The reply should contain every entry below exactly as written, with no images.

Records from a data collection:
★ ★ ★ ★ ★

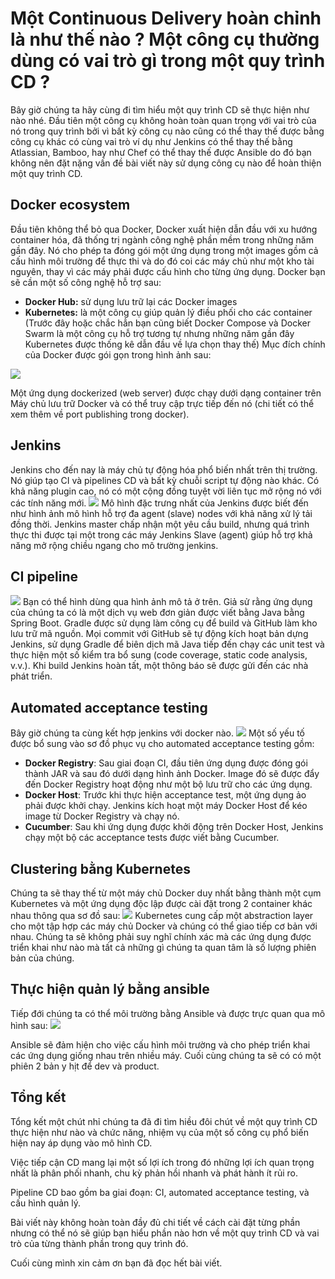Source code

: # Một Continuous Delivery hoàn chỉnh là như thế nào ? Một công cụ thường dùng có vai trò gì  trong một quy trình CD ?

Bây giờ chúng ta hãy cùng đi tìm hiểu một quy trình CD sẽ thực hiện như nào nhé.
Đầu tiên một công cụ không hoàn toàn quan trọng với vai trò của nó trong quy trình bởi vì bất kỳ công cụ nào cũng có thể thay thế được bằng công cụ khác có cùng vai trò ví dụ như Jenkins có thể thay thế bằng Atlassian, Bamboo, hay như Chef có thể thay thế được Ansible do đó bạn không nên đặt nặng vấn đề bài viết này sử dụng công cụ nào để hoàn thiện một quy trình CD.

## Docker ecosystem
Đầu tiên không thể bỏ qua Docker, Docker xuất hiện dẫn đầu với xu hướng container hóa, đã thống trị ngành công nghệ phần mềm trong những năm gần đây. Nó cho phép ta đóng gói một ứng dụng trong một images gồm cả cấu hình môi trường để thực thi và do đó coi các máy chủ như một kho tài nguyên, thay vì các máy phải được cấu hình cho từng ứng dụng.
Docker bạn sẽ cần một số công nghệ hỗ trợ sau: 
* **Docker Hub:** sử dụng lưu trữ lại các Docker images
* **Kubernetes:** là một công cụ giúp quản lý điều phối cho các container (Trước đây hoặc chắc hẳn bạn cũng biết Docker Compose và Docker Swarm là một công cụ hỗ trợ tương tự nhưng những năm gần đây Kubernetes được thống kê dẫn đầu về lựa chọn thay thế)
Mục đích chính của Docker được gói gọn trong hình ảnh sau: 

![](https://images.viblo.asia/029c21da-3a14-48c1-85bc-14a6fbc684a8.png)

Một ứng dụng dockerized (web server) được chạy dưới dạng container trên Máy chủ lưu trữ Docker và có thể truy cập trực tiếp đến nó (chi tiết có thể xem thêm về port publishing trong docker).

## Jenkins

Jenkins cho đến nay là máy chủ tự động hóa phổ biến nhất trên thị trường. Nó giúp tạo CI và pipelines CD và bất kỳ chuỗi script tự động nào khác. Có khả năng plugin cao, nó có một cộng đồng tuyệt vời liên tục mở rộng nó với các tính năng mới.
![](https://images.viblo.asia/50ea0a25-f76f-478c-b97d-5bc1c066b98e.png)
Mô hình đặc trưng nhất của Jenkins được biết đến như hình ảnh mô hình hỗ trợ đa agent (slave) nodes với khả năng xử lý tải đồng thời. Jenkins master chấp nhận một yêu cầu build, nhưng quá trình thực thi được tại một trong các máy Jenkins Slave (agent) giúp hỗ trợ khả năng mở rộng chiều ngang cho mô trường jenkins.

## CI pipeline
![](https://images.viblo.asia/17ce8d23-bfc2-4a72-a767-6a1829c1629a.png)
Bạn có thể hình dùng qua hình ảnh mô tả ở trên.
Giả sử rằng ứng dụng của chúng ta có là một dịch vụ web đơn giản được viết bằng Java bằng Spring Boot. Gradle được sử dụng làm công cụ để build và GitHub làm kho lưu trữ mã nguồn. Mọi commit với GitHub sẽ tự động kích hoạt bản dựng Jenkins, sử dụng Gradle để biên dịch mã Java tiếp đến chạy các unit test và thực hiện một số kiểm tra bổ sung (code coverage, static code analysis, v.v.). Khi build Jenkins hoàn tất, một thông báo sẽ được gửi đến các nhà phát triển.

## Automated acceptance testing
Bây giờ chúng ta cùng kết hợp jenkins với docker nào.
![](https://images.viblo.asia/7174772a-79e1-4641-b98c-95d05879f742.png)
Một số yếu tố được bổ sung vào sơ đồ phục vụ cho automated acceptance testing gồm: 
* **Docker Registry**: Sau giai đoạn CI, đầu tiên ứng dụng được đóng gói thành JAR và sau đó dưới dạng hình ảnh Docker. Image đó sẽ được đẩy đến Docker Registry hoạt động như một bộ lưu trữ cho các ứng dụng.
* **Docker Host**: Trước khi thực hiện acceptance test, một ứng dụng ảo phải được khởi chạy. Jenkins kích hoạt một máy Docker Host để kéo image từ Docker Registry và chạy nó.
* **Cucumber**: Sau khi ứng dụng được khởi động trên Docker Host, Jenkins chạy một bộ các acceptance tests được viết bằng Cucumber.

## Clustering bằng Kubernetes
Chúng ta sẽ thay thế từ một máy chủ Docker duy nhất bằng thành một cụm Kubernetes và một ứng dụng độc lập được cài đặt trong 2 container khác nhau thông qua sơ đồ sau:
![](https://images.viblo.asia/c62f19ad-e6ae-40c9-9617-841db7c34e25.png)
Kubernetes cung cấp một abstraction layer cho một tập hợp các máy chủ Docker và chúng có thể giao tiếp cơ bản với nhau. Chúng ta sẽ không phải suy nghĩ chính xác mà các ứng dụng được triển khai như nào mà tất cả những gì chúng ta quan tâm là số lượng phiên bản của chúng.

## Thực hiện quản lý bằng ansible

Tiếp đới chúng ta có thể môi trường bằng Ansible và được trực quan qua mô hình sau: 
![](https://images.viblo.asia/d29cbc79-90b3-4a42-8ab6-e2bb8b81042e.png)

Ansible sẽ đảm hiện cho việc cấu hình môi trường và cho phép triển khai các ứng dụng giống nhau trên nhiều máy. Cuối cùng chúng ta sẽ có có một phiên 2 bản y hịt để dev và product.

## Tổng kết

Tổng kết một chút nhỉ chúng ta đã đi tìm hiều đôi chút về một quy trình CD thực hiện như nào và chức năng, nhiệm vụ của một số công cụ phổ biến hiện nay áp dụng vào mô hình CD.

Việc tiếp cận CD mang lại một số lợi ích trong đó những lợi ích quan trọng nhất là phân phối nhanh, chu kỳ phản hồi nhanh và phát hành ít rủi ro. 

Pipeline CD bao gồm ba giai đoạn: CI, automated acceptance testing, và cấu hình quản lý. 

Bài viết này không hoàn toàn đầy đủ chi tiết về cách cài đặt từng phần nhưng có thể nó sẽ giúp bạn hiểu phần nào hơn về một quy trình CD và vai trò của từng thành phần trong quy trình đó. 

Cuối cùng mình xin cảm ơn bạn đã đọc hết bài viết.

★ ★ ★ ★ ★

* _Answer box_:
Source code

: # Một Continuous Delivery hoàn chỉnh là như thế nào ? Một công cụ thường dùng có vai trò gì  trong một quy trình CD ?

Bây giờ chúng ta hãy cùng đi tìm hiểu một quy trình CD sẽ thực hiện như nào nhé.
Đầu tiên một công cụ không hoàn toàn quan trọng với vai trò của nó trong quy trình bởi vì bất kỳ công cụ nào cũng có thể thay thế được bằng công cụ khác có cùng vai trò ví dụ như Jenkins có thể thay thế bằng Atlassian, Bamboo, hay như Chef có thể thay thế được Ansible do đó bạn không nên đặt nặng vấn đề bài viết này sử dụng công cụ nào để hoàn thiện một quy trình CD.

## Docker ecosystem
Đầu tiên không thể bỏ qua Docker, Docker xuất hiện dẫn đầu với xu hướng container hóa, đã thống trị ngành công nghệ phần mềm trong những năm gần đây. Nó cho phép ta đóng gói một ứng dụng trong một images gồm cả cấu hình môi trường để thực thi và do đó coi các máy chủ như một kho tài nguyên, thay vì các máy phải được cấu hình cho từng ứng dụng.
Docker bạn sẽ cần một số công nghệ hỗ trợ sau: 
* **Docker Hub:** sử dụng lưu trữ lại các Docker images
* **Kubernetes:** là một công cụ giúp quản lý điều phối cho các container (Trước đây hoặc chắc hẳn bạn cũng biết Docker Compose và Docker Swarm là một công cụ hỗ trợ tương tự nhưng những năm gần đây Kubernetes được thống kê dẫn đầu về lựa chọn thay thế)
Mục đích chính của Docker được gói gọn trong hình ảnh sau: 

![](https://images.viblo.asia/029c21da-3a14-48c1-85bc-14a6fbc684a8.png)

Một ứng dụng dockerized (web server) được chạy dưới dạng container trên Máy chủ lưu trữ Docker và có thể truy cập trực tiếp đến nó (chi tiết có thể xem thêm về port publishing trong docker).

## Jenkins

Jenkins cho đến nay là máy chủ tự động hóa phổ biến nhất trên thị trường. Nó giúp tạo CI và pipelines CD và bất kỳ chuỗi script tự động nào khác. Có khả năng plugin cao, nó có một cộng đồng tuyệt vời liên tục mở rộng nó với các tính năng mới.
![](https://images.viblo.asia/50ea0a25-f76f-478c-b97d-5bc1c066b98e.png)
Mô hình đặc trưng nhất của Jenkins được biết đến như hình ảnh mô hình hỗ trợ đa agent (slave) nodes với khả năng xử lý tải đồng thời. Jenkins master chấp nhận một yêu cầu build, nhưng quá trình thực thi được tại một trong các máy Jenkins Slave (agent) giúp hỗ trợ khả năng mở rộng chiều ngang cho mô trường jenkins.

## CI pipeline
![](https://images.viblo.asia/17ce8d23-bfc2-4a72-a767-6a1829c1629a.png)
Bạn có thể hình dùng qua hình ảnh mô tả ở trên.
Giả sử rằng ứng dụng của chúng ta có là một dịch vụ web đơn giản được viết bằng Java bằng Spring Boot. Gradle được sử dụng làm công cụ để build và GitHub làm kho lưu trữ mã nguồn. Mọi commit với GitHub sẽ tự động kích hoạt bản dựng Jenkins, sử dụng Gradle để biên dịch mã Java tiếp đến chạy các unit test và thực hiện một số kiểm tra bổ sung (code coverage, static code analysis, v.v.). Khi build Jenkins hoàn tất, một thông báo sẽ được gửi đến các nhà phát triển.

## Automated acceptance testing
Bây giờ chúng ta cùng kết hợp jenkins với docker nào.
![](https://images.viblo.asia/7174772a-79e1-4641-b98c-95d05879f742.png)
Một số yếu tố được bổ sung vào sơ đồ phục vụ cho automated acceptance testing gồm: 
* **Docker Registry**: Sau giai đoạn CI, đầu tiên ứng dụng được đóng gói thành JAR và sau đó dưới dạng hình ảnh Docker. Image đó sẽ được đẩy đến Docker Registry hoạt động như một bộ lưu trữ cho các ứng dụng.
* **Docker Host**: Trước khi thực hiện acceptance test, một ứng dụng ảo phải được khởi chạy. Jenkins kích hoạt một máy Docker Host để kéo image từ Docker Registry và chạy nó.
* **Cucumber**: Sau khi ứng dụng được khởi động trên Docker Host, Jenkins chạy một bộ các acceptance tests được viết bằng Cucumber.

## Clustering bằng Kubernetes
Chúng ta sẽ thay thế từ một máy chủ Docker duy nhất bằng thành một cụm Kubernetes và một ứng dụng độc lập được cài đặt trong 2 container khác nhau thông qua sơ đồ sau:
![](https://images.viblo.asia/c62f19ad-e6ae-40c9-9617-841db7c34e25.png)
Kubernetes cung cấp một abstraction layer cho một tập hợp các máy chủ Docker và chúng có thể giao tiếp cơ bản với nhau. Chúng ta sẽ không phải suy nghĩ chính xác mà các ứng dụng được triển khai như nào mà tất cả những gì chúng ta quan tâm là số lượng phiên bản của chúng.

## Thực hiện quản lý bằng ansible

Tiếp đới chúng ta có thể môi trường bằng Ansible và được trực quan qua mô hình sau: 
![](https://images.viblo.asia/d29cbc79-90b3-4a42-8ab6-e2bb8b81042e.png)

Ansible sẽ đảm hiện cho việc cấu hình môi trường và cho phép triển khai các ứng dụng giống nhau trên nhiều máy. Cuối cùng chúng ta sẽ có có một phiên 2 bản y hịt để dev và product.

## Tổng kết

Tổng kết một chút nhỉ chúng ta đã đi tìm hiều đôi chút về một quy trình CD thực hiện như nào và chức năng, nhiệm vụ của một số công cụ phổ biến hiện nay áp dụng vào mô hình CD.

Việc tiếp cận CD mang lại một số lợi ích trong đó những lợi ích quan trọng nhất là phân phối nhanh, chu kỳ phản hồi nhanh và phát hành ít rủi ro. 

Pipeline CD bao gồm ba giai đoạn: CI, automated acceptance testing, và cấu hình quản lý. 

Bài viết này không hoàn toàn đầy đủ chi tiết về cách cài đặt từng phần nhưng có thể nó sẽ giúp bạn hiểu phần nào hơn về một quy trình CD và vai trò của từng thành phần trong quy trình đó. 

Cuối cùng mình xin cảm ơn bạn đã đọc hết bài viết.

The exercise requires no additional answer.